On the basis of the records below, report how many lines contain the word "fusion". Nothing else should be given.

(MATERIAL FOR THIS EXERCISE):

-- Opening Marker --

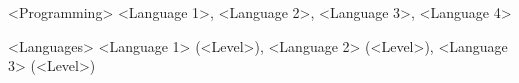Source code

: 
\begin{cvskills}
	
	\cvskill
	{<Programming>}
	{<Language 1>, <Language 2>, <Language 3>, <Language 4>}
	
	\cvskill
	{<Languages>}
	{<Language 1> (<Level>), <Language 2> (<Level>), <Language 3> (<Level>)} 
	
\end{cvskills}
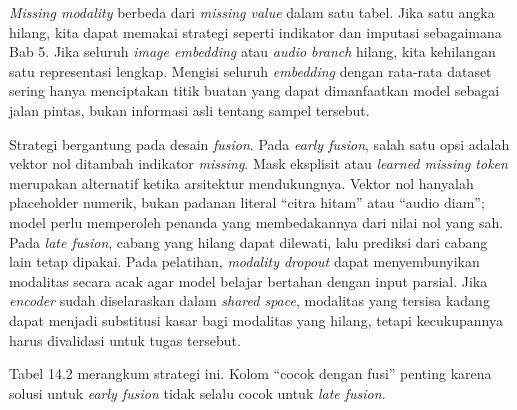 \emph{Missing modality} berbeda dari \emph{missing value} dalam satu tabel. Jika satu angka hilang, kita dapat memakai strategi seperti indikator dan imputasi sebagaimana Bab 5. Jika seluruh \emph{image embedding} atau \emph{audio branch} hilang, kita kehilangan satu representasi lengkap. Mengisi seluruh \emph{embedding} dengan rata-rata dataset sering hanya menciptakan titik buatan yang dapat dimanfaatkan model sebagai jalan pintas, bukan informasi asli tentang sampel tersebut.

Strategi bergantung pada desain \emph{fusion}. Pada \emph{early fusion}, salah satu opsi adalah vektor nol ditambah indikator \emph{missing}. Mask eksplisit atau \emph{learned missing token} merupakan alternatif ketika arsitektur mendukungnya. Vektor nol hanyalah placeholder numerik, bukan padanan literal ``citra hitam'' atau ``audio diam''; model perlu memperoleh penanda yang membedakannya dari nilai nol yang sah. Pada \emph{late fusion}, cabang yang hilang dapat dilewati, lalu prediksi dari cabang lain tetap dipakai. Pada pelatihan, \emph{modality dropout} dapat menyembunyikan modalitas secara acak agar model belajar bertahan dengan input parsial. Jika \emph{encoder} sudah diselaraskan dalam \emph{shared space}, modalitas yang tersisa kadang dapat menjadi substitusi kasar bagi modalitas yang hilang, tetapi kecukupannya harus divalidasi untuk tugas tersebut.

Tabel 14.2 merangkum strategi ini. Kolom ``cocok dengan fusi'' penting karena solusi untuk \emph{early fusion} tidak selalu cocok untuk \emph{late fusion}.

-- Closing Marker --

(SOLUTION TO THIS EXERCISE): 2